いかに観客を楽しませるエンターテインメント作品を創作できるかに着目し、ダンスにおけるコレオグラファー(振付師)としての実力を競うコンテスト「Legend Tokyo」(レジェンド トーキョー)。6回目となる今年は12日、本戦に先がけて学生部門のコンテストが行われ、特別ゲストとして2011年の第1回大会で初代王者となった〝ファースト・レジェンド〟の「DAZZLE」(ダズル)が登場しました。振り付けや構成はもちろん、音楽、照明、衣装などあらゆる要素において完成度の高いパフォーマンスで、観客を魅了しました。
DAZZLEが披露したのは今年2月に初演した作品「CHIMERA」(キメラ)です。CHIMERAとは、同一個体の中に遺伝子型の違う組織が共存する現象のことで、ライオンの頭、ヘビの尾、ヤギの胴体を持つギリシャ神話の怪獣「キマイラ」が語源となっています。つまり、普通と違った妖しい姿をした「異形」(いぎょう)のものを表します。
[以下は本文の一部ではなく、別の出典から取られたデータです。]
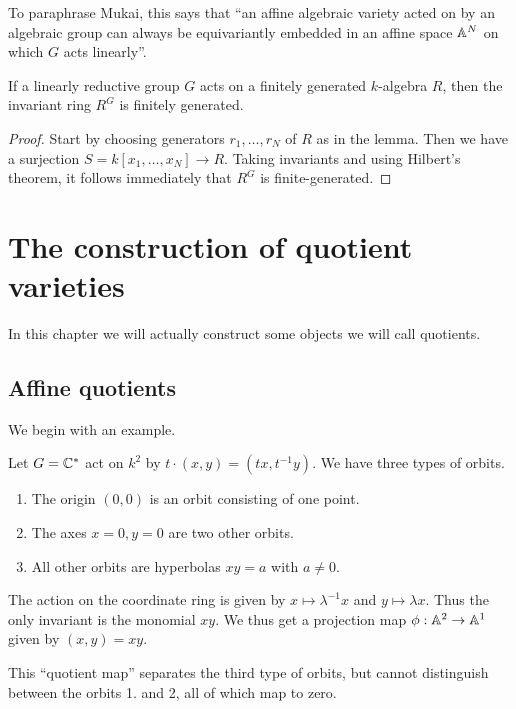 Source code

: \documentclass[11pt, english]{article}
\begin{document}
To paraphrase Mukai, this says that ``an affine algebraic variety acted on by an algebraic group can always be equivariantly embedded in an affine space $\mathbb{A}^N$ on which $G$ acts linearly''.

\begin{thm}
If a linearly reductive group $G$ acts on a finitely generated $k$-algebra $R$, then the invariant ring $R^G$ is finitely generated.
\end{thm}
\begin{proof}
Start by choosing generators $r_1,\ldots,r_N$ of $R$ as in the lemma. Then we have a surjection $S=k[x_1,\ldots,x_N] \to R$. Taking invariants and using Hilbert's theorem, it follows immediately that $R^G$ is finite-generated.
\end{proof}

\section{The construction of quotient varieties}

In this chapter we will actually construct some objects we will call quotients. 

\subsection{Affine quotients}

We begin with an example.
\begin{example}
Let $G = \mathbb{C}^\ast$ act on $k^2$ by $t \cdot (x,y) = (tx,t^{-1} y)$. We have three types of orbits.
\begin{enumerate}
\item The origin $(0,0)$ is an orbit consisting of one point.
\item The axes $x=0,y=0$ are two other orbits.
\item All other orbits are hyperbolas $xy=a$ with $a \neq 0$.
\end{enumerate}
The action on the coordinate ring is given by $x \mapsto \lambda^{-1}x$ and $y \mapsto \lambda x$. Thus the only invariant is the monomial $xy$. We thus get a projection map $\phi:\mathbb{A}^2 \to \mathbb{A}^1$ given by $(x,y)=xy$.

This ``quotient map'' separates the third type of orbits, but cannot distinguish between the orbits 1. and 2, all of which map to zero. 
\end{example}
\end{document}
「CHIMERA」(キメラ)を披露するダンスグループ「DAZZLE」


上演する度に少しずつ修正を加えてより完成された「CHIMERA」
DAZZLEを主宰する演出家・振付師の長谷川達也さんは「いろいろなダンスジャンルの要素を取り入れて進化してきたDAZZLEは、まさにストリートダンス界の〝異形〟そのもの」と話します。CHIMERAでは、黒と赤という対照的な色を衣装や照明に象徴的に採用して、CHIMERAという異形のキャラクターが受け入れられない世界を表現するとともに、実はこの世は異形に満ちたものではないかと訴えかけました。
今年結成20周年を迎えたDAZZLEは、9年前の2007年に初めて舞台公演を行うなど、早くから舞台に着目した作品作りを行ってきました。ナレーションや字幕を効果的に駆使するほか、机や椅子、障子などの小道具を用いて視覚的な効果をもたらすパフォーマンスとストーリー性のある演劇のような舞台作品を多く生み出してきました。今でこそ多くのダンスカンパニーが舞台作品を手がけるようになりましたが、彼らこそパイオニアであり、なるべきしてなった〝ファースト・レジェンド〟なのです。
長谷川さんは「どんな人が見ても面白いと思ってもらえるダンスグループでありたいと思い続けてやってきました。それが舞台であり、演劇的なことなのです」と話します。
ある男子学生は上演中から「すごい」を連発。演技が終わると「これがレジェンドで勝つということなんだ」と感動を言葉にしていました。まさしく、初代王者の圧倒的な世界と実力を見せつけた圧巻のステージでした。

DAZZLEを主宰する長谷川達也さん

赤と黒という対照的な色合いをモチーフに世界観を表現した作品「CHIMERA」

作品の中で黒は異形、CHIMARAを表す?
13、14の両日行われた「Legend Tokyo」本選では、22組の出展者の中から「ENcounter ENgravers」が第6回最優秀賞(レジェンド)を受賞しました。